29 Aralık 2014 Pazartesi

Rusya-Türkiye İlişkileri Nereye? – 1




1 Ekim`de Türkiye Enerji Bakanı Taner Yılmaz Rusya`dan Batı hattı ile 1986 yıldan beri satın aldıkları doğal gaza ilişkin anlaşmayı uzatmayacaklarını açıkladı.
Bakan açıklamasında iptal kararının doğal gazın fiyatına ilişkin uzlaşmazlıktan kaynaklandığını ve kesintinin aralık ayının sonundan itibaren gerçekleşeceğini belirtmişti. Bu olay son dönemlerde gelişen Rus-Türk ilişkilerinin durumunun gündeme getirdi. İki bölüm halindeki bu yazıda Rusya-Türkiye ilişkileri tarihi geçmişi, mevcut durumu ve inkişaf perspektifi dikkate alınarak değerlendirilecektir.

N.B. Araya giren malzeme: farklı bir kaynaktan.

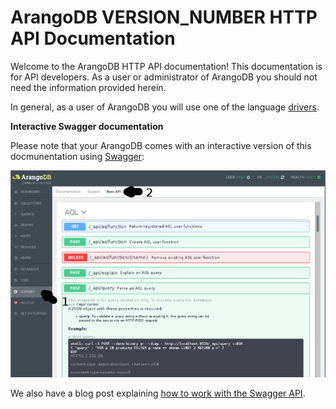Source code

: ArangoDB VERSION_NUMBER HTTP API Documentation
==============================================

Welcome to the ArangoDB HTTP API documentation! This documentation is
for API developers. As a user or administrator of ArangoDB you should
not need the information provided herein.

In general, as a user of ArangoDB you will use one of the language
[drivers](https://www.arangodb.com/drivers/).


**Interactive Swagger documentation**

Please note that your ArangoDB comes with an interactive version of this docmunentation using [Swagger](https://swagger.io):

![accessing the documentation via swagger](assets/swagger_serverapi_overview.png)


We also have a blog post explaining [how to work with the Swagger API](https://www.arangodb.com/2018/03/using-arangodb-swaggerio-interactive-api-documentation/). 
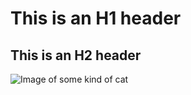 # This is an H1 header
## This is an H2 header

![Image of some kind of cat](https://octodex.github.com/images/yaktocat.png)
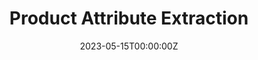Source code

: ---
title: Product Attribute Extraction
summary: Unsupervised Topic Modelling technique for unsupervised product attribute extraction from Amazon India. We release two models - Fine-tuned Brand Name Detector and MLM on Product Data.
tags:
  - Deep Learning
  - Natural Language Processing

date: '2023-05-15T00:00:00Z'

# Optional external URL for project (replaces project detail page).
external_link: ''

# image:
#   caption: Photo by rawpixel on Unsplash
#   focal_point: Smart

# links:
#   - icon: twitter
#     icon_pack: fab
#     name: Follow
#     url: https://twitter.com/georgecushen
url_code: 'https://github.com/RishiDarkDevil/Amazon-PAE'
url_pdf: 'http://dx.doi.org/10.13140/RG.2.2.11045.47842'
url_slides: 'https://docs.google.com/presentation/d/e/2PACX-1vQqUh3kelfdDfnvUef36naGv9JHw_PqY7tQqlTMXnqcpBM2VWa1LT114NfFvOG5yiRcNpcOi3r1cvkq/pub?start=false&loop=false&delayms=3000'
url_video: ''

# Slides (optional).
#   Associate this project with Markdown slides.
#   Simply enter your slide deck's filename without extension.
#   E.g. `slides = "example-slides"` references `content/slides/example-slides.md`.
#   Otherwise, set `slides = ""`.
# slides: example
---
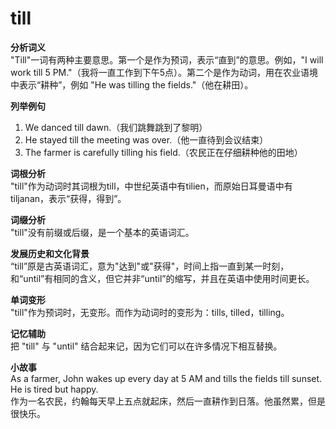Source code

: # till

**分析词义**  
"Till"一词有两种主要意思。第一个是作为预词，表示“直到”的意思。例如，"I will work till 5 PM."（我将一直工作到下午5点）。第二个是作为动词，用在农业语境中表示“耕种”，例如 "He was tilling the fields."（他在耕田）。

  

**列举例句**

  

1.  We danced till dawn.（我们跳舞跳到了黎明）
2.  He stayed till the meeting was over.（他一直待到会议结束）
3.  The farmer is carefully tilling his field.（农民正在仔细耕种他的田地）

  

**词根分析**  
"till"作为动词时其词根为till，中世纪英语中有tilien，而原始日耳曼语中有tiljanan，表示“获得，得到”。

  

**词缀分析**  
"till"没有前缀或后缀，是一个基本的英语词汇。

  

**发展历史和文化背景**  
“till”原是古英语词汇，意为"达到"或"获得"，时间上指一直到某一时刻，和“until”有相同的含义，但它并非“until”的缩写，并且在英语中使用时间更长。

  

**单词变形**  
"till"作为预词时，无变形。而作为动词时的变形为：tills, tilled，tilling。

  

**记忆辅助**  
把 "till" 与 "until" 结合起来记，因为它们可以在许多情况下相互替换。

  

**小故事**  
As a farmer, John wakes up every day at 5 AM and tills the fields till sunset. He is tired but happy.  
作为一名农民，约翰每天早上五点就起床，然后一直耕作到日落。他虽然累，但是很快乐。

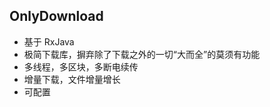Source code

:OnlyDownload
------------
+ 基于 RxJava
+ 极简下载库，摒弃除了下载之外的一切“大而全”的莫须有功能
+ 多线程，多区块，多断电续传
+ 增量下载，文件增量增长
+ 可配置
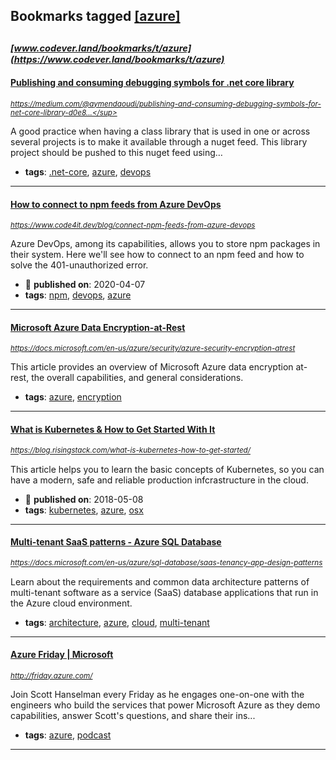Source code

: ## Bookmarks tagged [[azure]](https://www.codever.land/search?q=[azure])

_<sup><sup>[www.codever.land/bookmarks/t/azure](https://www.codever.land/bookmarks/t/azure)</sup></sup>_
---
#### [Publishing and consuming debugging symbols for .net core library](https://medium.com/@aymendaoudi/publishing-and-consuming-debugging-symbols-for-net-core-library-d0e831f5862)
_<sup>https://medium.com/@aymendaoudi/publishing-and-consuming-debugging-symbols-for-net-core-library-d0e8...</sup>_

A good practice when having a class library that is used in one or across several projects is to make it available through a nuget feed. This library project should be pushed to this nuget feed using…
* **tags**: [.net-core](../tagged/.net-core.md), [azure](../tagged/azure.md), [devops](../tagged/devops.md)
---
#### [How to connect to npm feeds from Azure DevOps](https://www.code4it.dev/blog/connect-npm-feeds-from-azure-devops)
_<sup>https://www.code4it.dev/blog/connect-npm-feeds-from-azure-devops</sup>_

Azure DevOps, among its capabilities, allows you to store npm packages in their system. Here we'll see how to connect to an npm feed and how to solve the 401-unauthorized error.
* :calendar: **published on**: 2020-04-07
* **tags**: [npm](../tagged/npm.md), [devops](../tagged/devops.md), [azure](../tagged/azure.md)
---
#### [Microsoft Azure Data Encryption-at-Rest](https://docs.microsoft.com/en-us/azure/security/azure-security-encryption-atrest)
_<sup>https://docs.microsoft.com/en-us/azure/security/azure-security-encryption-atrest</sup>_

This article provides an overview of Microsoft Azure data  encryption at-rest, the overall capabilities, and general considerations.
* **tags**: [azure](../tagged/azure.md), [encryption](../tagged/encryption.md)
---
#### [What is Kubernetes & How to Get Started With It ](https://blog.risingstack.com/what-is-kubernetes-how-to-get-started/)
_<sup>https://blog.risingstack.com/what-is-kubernetes-how-to-get-started/</sup>_

This article helps you to learn the basic concepts of Kubernetes, so you can  have a modern, safe and reliable production infcrastructure in the cloud.
* :calendar: **published on**: 2018-05-08
* **tags**: [kubernetes](../tagged/kubernetes.md), [azure](../tagged/azure.md), [osx](../tagged/osx.md)
---
#### [Multi-tenant SaaS patterns - Azure SQL Database](https://docs.microsoft.com/en-us/azure/sql-database/saas-tenancy-app-design-patterns)
_<sup>https://docs.microsoft.com/en-us/azure/sql-database/saas-tenancy-app-design-patterns</sup>_

Learn about the requirements and common data architecture patterns of multi-tenant software as a service (SaaS) database applications that run in the Azure cloud environment.
* **tags**: [architecture](../tagged/architecture.md), [azure](../tagged/azure.md), [cloud](../tagged/cloud.md), [multi-tenant](../tagged/multi-tenant.md)
---
#### [Azure Friday | Microsoft](http://friday.azure.com/)
_<sup>http://friday.azure.com/</sup>_

Join Scott Hanselman every Friday as he engages one-on-one with the engineers who build the services that power Microsoft Azure as they demo capabilities, answer Scott's questions, and share their ins...
* **tags**: [azure](../tagged/azure.md), [podcast](../tagged/podcast.md)
---
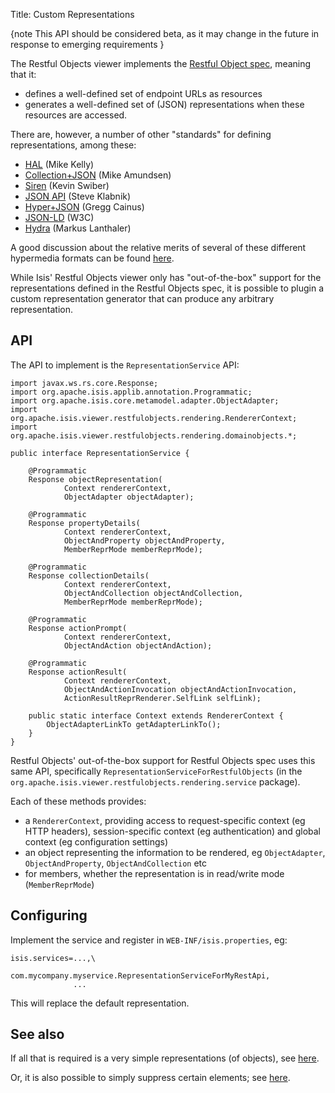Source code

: Title: Custom Representations

{note
This API should be considered beta, as it may change in the future in response to emerging requirements
}

The Restful Objects viewer implements the [Restful Object spec](http://restfulobjects.org), meaning that it:
 
* defines a well-defined set of endpoint URLs as resources
* generates a well-defined set of (JSON) representations when these resources are accessed.

There are, however, a number of other "standards" for defining representations, among these:

* [HAL](http://stateless.co/hal_specification.html) (Mike Kelly)
* [Collection+JSON](http://amundsen.com/media-types/collection/) (Mike Amundsen)
* [Siren](https://github.com/kevinswiber/siren) (Kevin Swiber)
* [JSON API](http://jsonapi.org/) (Steve Klabnik)
* [Hyper+JSON](https://github.com/cainus/hyper-json-spec) (Gregg Cainus)
* [JSON-LD](https://www.w3.org/TR/json-ld/) (W3C)
* [Hydra](http://www.markus-lanthaler.com/hydra/) (Markus Lanthaler)

A good discussion about the relative merits of several of these different hypermedia formats can be found [here](https://groups.google.com/forum/#!msg/api-craft/NgjzQYVOE4s/EAB2jxtU_TMJ).

While Isis' Restful Objects viewer only has "out-of-the-box" support for the representations defined in the Restful Objects spec,
it is possible to plugin a custom representation generator that can produce any arbitrary representation.

## API

The API to implement is the `RepresentationService` API:

    import javax.ws.rs.core.Response;
    import org.apache.isis.applib.annotation.Programmatic;
    import org.apache.isis.core.metamodel.adapter.ObjectAdapter;
    import org.apache.isis.viewer.restfulobjects.rendering.RendererContext;
    import org.apache.isis.viewer.restfulobjects.rendering.domainobjects.*;

    public interface RepresentationService {
    
        @Programmatic
        Response objectRepresentation(
                Context rendererContext,
                ObjectAdapter objectAdapter);
    
        @Programmatic
        Response propertyDetails(
                Context rendererContext,
                ObjectAndProperty objectAndProperty,
                MemberReprMode memberReprMode);
    
        @Programmatic
        Response collectionDetails(
                Context rendererContext,
                ObjectAndCollection objectAndCollection,
                MemberReprMode memberReprMode);
    
        @Programmatic
        Response actionPrompt(
                Context rendererContext,
                ObjectAndAction objectAndAction);
    
        @Programmatic
        Response actionResult(
                Context rendererContext,
                ObjectAndActionInvocation objectAndActionInvocation,
                ActionResultReprRenderer.SelfLink selfLink);
    
        public static interface Context extends RendererContext {
            ObjectAdapterLinkTo getAdapterLinkTo();
        }
    }

Restful Objects' out-of-the-box support for Restful Objects spec uses this same API, specifically `RepresentationServiceForRestfulObjects` (in the `org.apache.isis.viewer.restfulobjects.rendering.service` package).

Each of these methods provides:
* a `RendererContext`, providing access to request-specific context (eg HTTP headers), session-specific context (eg authentication) and global context (eg configuration settings)
* an object representing the information to be rendered, eg `ObjectAdapter`, `ObjectAndProperty`, `ObjectAndCollection` etc
* for members, whether the representation is in read/write mode (`MemberReprMode`) 

## Configuring

Implement the service and register in `WEB-INF/isis.properties`, eg:

    isis.services=...,\
                  com.mycompany.myservice.RepresentationServiceForMyRestApi,
                  ...

This will replace the default representation.

## See also

If all that is required is a very simple representations (of objects), see [here](simplified-object-representation.html).

Or, it is also possible to simply suppress certain elements; see [here](suppressing-elements-of-the-representations.html).

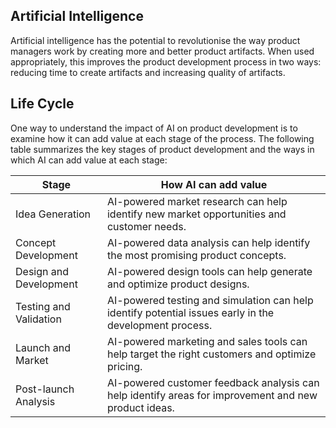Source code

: ## Artificial Intelligence

Artificial intelligence has the potential to revolutionise the way product managers work by creating more and better product artifacts. When used appropriately, this improves the product development process in two ways: reducing time to create artifacts and increasing quality of artifacts.

## Life Cycle

One way to understand the impact of AI on product development is to examine how it can add value at each stage of the process. The following table summarizes the key stages of product development and the ways in which AI can add value at each stage:

| Stage                  | How AI can add value                                                                                   |
| ---------------------- | ------------------------------------------------------------------------------------------------------ |
| Idea Generation        | AI-powered market research can help identify new market opportunities and customer needs.              |
| Concept Development    | AI-powered data analysis can help identify the most promising product concepts.                        |
| Design and Development | AI-powered design tools can help generate and optimize product designs.                                |
| Testing and Validation | AI-powered testing and simulation can help identify potential issues early in the development process. |
| Launch and Market      | AI-powered marketing and sales tools can help target the right customers and optimize pricing.         |
| Post-launch Analysis   | AI-powered customer feedback analysis can help identify areas for improvement and new product ideas.   |
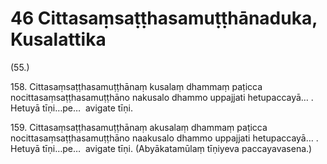 

# 46 Cittasaṃsaṭṭhasamuṭṭhānaduka, Kusalattika


(55.)

158\. Cittasaṃsaṭṭhasamuṭṭhānaṃ kusalaṃ dhammaṃ paṭicca nocittasaṃsaṭṭhasamuṭṭhāno nakusalo dhammo uppajjati hetupaccayā… . Hetuyā tīṇi…pe…  avigate tīṇi.

159\. Cittasaṃsaṭṭhasamuṭṭhānaṃ akusalaṃ dhammaṃ paṭicca nocittasaṃsaṭṭhasamuṭṭhāno naakusalo dhammo uppajjati hetupaccayā… . Hetuyā tīṇi…pe…  avigate tīṇi. (Abyākatamūlaṃ tīṇiyeva paccayavasena.)



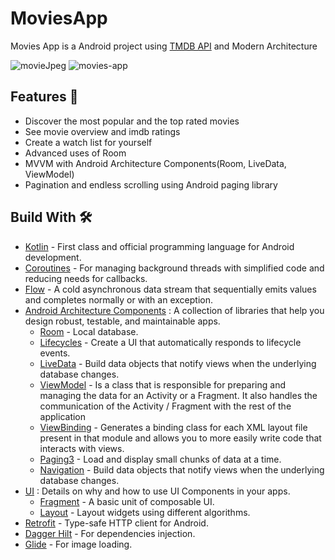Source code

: # MoviesApp
Movies App is a Android project using [TMDB API](https://developers.themoviedb.org/3/getting-started/introduction) and Modern Architecture

![movieJpeg](https://user-images.githubusercontent.com/73065590/236443971-b773ba90-bc54-435e-9daf-2b888b65a1c3.jpg)
![movies-app](https://github.com/arif-cloud/MoviesApp/assets/73065590/58d38d2b-393a-49bd-a37c-6b99eb5aebe3)



##  Features 🌟 
*   Discover the most popular and the top rated movies
*   See movie overview and imdb ratings
*   Create a watch list for yourself
*   Advanced uses of Room
*   MVVM with Android Architecture Components(Room, LiveData, ViewModel)
*   Pagination and endless scrolling using Android paging library

## Build With 🛠

- [Kotlin](https://kotlinlang.org/) - First class and official programming language for Android development.
- [Coroutines](https://kotlinlang.org/docs/reference/coroutines-overview.html) - For managing background threads with simplified code and reducing needs for callbacks.
- [Flow](https://developer.android.com/kotlin/flow) - A cold asynchronous data stream that sequentially emits values and completes normally or with an exception.
- [Android Architecture Components](https://developer.android.com/topic/libraries/architecture) : A collection of libraries that help you design robust, testable, and maintainable apps.
  - [Room](https://developer.android.com/training/data-storage/room) - Local database.
  - [Lifecycles](https://developer.android.com/jetpack/androidx/releases/lifecycle) - Create a UI that automatically responds to lifecycle events.
  - [LiveData](https://developer.android.com/reference/kotlin/androidx/lifecycle/LiveData) - Build data objects that notify views when the underlying database changes.
  - [ViewModel](https://developer.android.com/reference/android/arch/lifecycle/ViewModel) - Is a class that is responsible for preparing and managing the data for an Activity or a Fragment. It also handles the communication of the Activity / Fragment with the rest of the application
  - [ViewBinding](https://developer.android.com/topic/libraries/view-binding) - Generates a binding class for each XML layout file present in that module and allows you to more easily write code that interacts with views.
  - [Paging3](https://kotlinlang.org/) - Load and display small chunks of data at a time.
  - [Navigation](https://developer.android.com/jetpack/androidx/releases/navigation) - Build data objects that notify views when the underlying database changes.
- [UI](https://developer.android.com/topic/architecture/ui-layer) : Details on why and how to use UI Components in your apps.
  - [Fragment](https://developer.android.com/reference/android/app/Fragment) - A basic unit of composable UI.
  - [Layout](https://developer.android.com/develop/ui/views/layout/declaring-layout) - Layout widgets using different algorithms.
- [Retrofit](https://square.github.io/retrofit/) - Type-safe HTTP client for Android.
- [Dagger Hilt](https://developer.android.com/training/dependency-injection/hilt-android) - For dependencies injection.
- [Glide](https://bumptech.github.io/glide/) - For image loading.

Rusya-Türkiye ilişkileri 1492 yılından başlayan 520 yıllık resmi tarihsel geçmişe sahiptir. Bu ilişkilerin Rusya-Osmanlı surecinde, 50 yılı savaşla gecen bir dönemde, iki ülke arasında Kafkaslardan Balkanlara uzanan çizgide ciddi bir rekabet yaşanmıştır. Osmanlı, Rusya İmparatorluğunu kendisini parçalamak için caba gösteren, Kafkaslarda, Balkanlarda ve Boğazlarda rekabet ve çatışma halinde olduğu ülke olarak telakki ederken, Rusya da Osmanlı’yı Ortodoksluğun kutsal kenti Tsargrad’ı (İstanbul’u) işgal eden ülke ve “Avrupa’nın hasta adamı” olarak görmüştür. Her iki devlet birinci dünya savasının karşıt tarafları içerisinde yer almış bir birine karsı savaşmışlardır.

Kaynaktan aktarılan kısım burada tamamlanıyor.